» What to produce
Give all of the data below again exactly, and drop the images.

(Records shown begins)

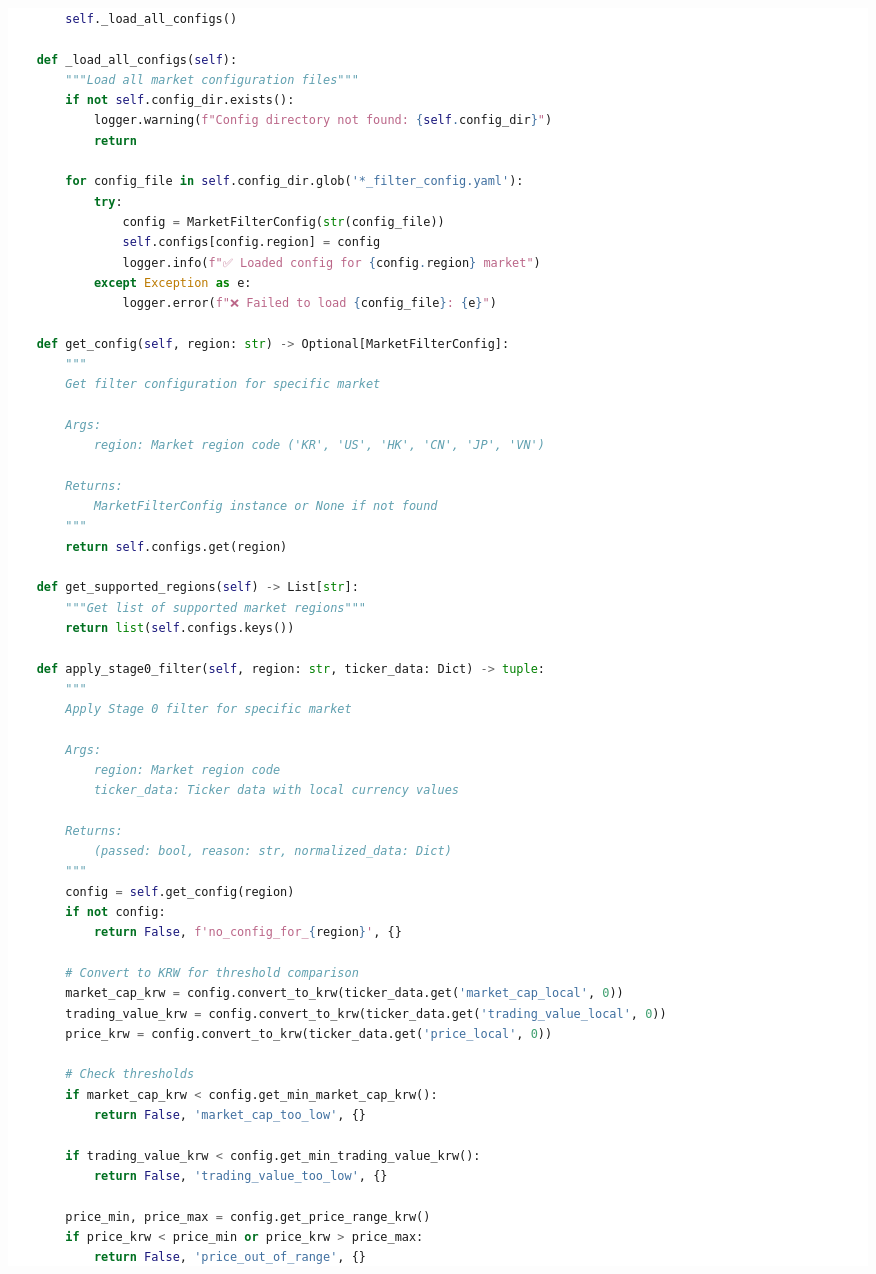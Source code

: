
 ```python
        self._load_all_configs()

    def _load_all_configs(self):
        """Load all market configuration files"""
        if not self.config_dir.exists():
            logger.warning(f"Config directory not found: {self.config_dir}")
            return

        for config_file in self.config_dir.glob('*_filter_config.yaml'):
            try:
                config = MarketFilterConfig(str(config_file))
                self.configs[config.region] = config
                logger.info(f"✅ Loaded config for {config.region} market")
            except Exception as e:
                logger.error(f"❌ Failed to load {config_file}: {e}")

    def get_config(self, region: str) -> Optional[MarketFilterConfig]:
        """
        Get filter configuration for specific market

        Args:
            region: Market region code ('KR', 'US', 'HK', 'CN', 'JP', 'VN')

        Returns:
            MarketFilterConfig instance or None if not found
        """
        return self.configs.get(region)

    def get_supported_regions(self) -> List[str]:
        """Get list of supported market regions"""
        return list(self.configs.keys())

    def apply_stage0_filter(self, region: str, ticker_data: Dict) -> tuple:
        """
        Apply Stage 0 filter for specific market

        Args:
            region: Market region code
            ticker_data: Ticker data with local currency values

        Returns:
            (passed: bool, reason: str, normalized_data: Dict)
        """
        config = self.get_config(region)
        if not config:
            return False, f'no_config_for_{region}', {}

        # Convert to KRW for threshold comparison
        market_cap_krw = config.convert_to_krw(ticker_data.get('market_cap_local', 0))
        trading_value_krw = config.convert_to_krw(ticker_data.get('trading_value_local', 0))
        price_krw = config.convert_to_krw(ticker_data.get('price_local', 0))

        # Check thresholds
        if market_cap_krw < config.get_min_market_cap_krw():
            return False, 'market_cap_too_low', {}

        if trading_value_krw < config.get_min_trading_value_krw():
            return False, 'trading_value_too_low', {}

        price_min, price_max = config.get_price_range_krw()
        if price_krw < price_min or price_krw > price_max:
            return False, 'price_out_of_range', {}

```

(Records shown ends)

» Solution to the problem
Source code

:
 ```python
        self._load_all_configs()

    def _load_all_configs(self):
        """Load all market configuration files"""
        if not self.config_dir.exists():
            logger.warning(f"Config directory not found: {self.config_dir}")
            return

        for config_file in self.config_dir.glob('*_filter_config.yaml'):
            try:
                config = MarketFilterConfig(str(config_file))
                self.configs[config.region] = config
                logger.info(f"✅ Loaded config for {config.region} market")
            except Exception as e:
                logger.error(f"❌ Failed to load {config_file}: {e}")

    def get_config(self, region: str) -> Optional[MarketFilterConfig]:
        """
        Get filter configuration for specific market

        Args:
            region: Market region code ('KR', 'US', 'HK', 'CN', 'JP', 'VN')

        Returns:
            MarketFilterConfig instance or None if not found
        """
        return self.configs.get(region)

    def get_supported_regions(self) -> List[str]:
        """Get list of supported market regions"""
        return list(self.configs.keys())

    def apply_stage0_filter(self, region: str, ticker_data: Dict) -> tuple:
        """
        Apply Stage 0 filter for specific market

        Args:
            region: Market region code
            ticker_data: Ticker data with local currency values

        Returns:
            (passed: bool, reason: str, normalized_data: Dict)
        """
        config = self.get_config(region)
        if not config:
            return False, f'no_config_for_{region}', {}

        # Convert to KRW for threshold comparison
        market_cap_krw = config.convert_to_krw(ticker_data.get('market_cap_local', 0))
        trading_value_krw = config.convert_to_krw(ticker_data.get('trading_value_local', 0))
        price_krw = config.convert_to_krw(ticker_data.get('price_local', 0))

        # Check thresholds
        if market_cap_krw < config.get_min_market_cap_krw():
            return False, 'market_cap_too_low', {}

        if trading_value_krw < config.get_min_trading_value_krw():
            return False, 'trading_value_too_low', {}

        price_min, price_max = config.get_price_range_krw()
        if price_krw < price_min or price_krw > price_max:
            return False, 'price_out_of_range', {}

```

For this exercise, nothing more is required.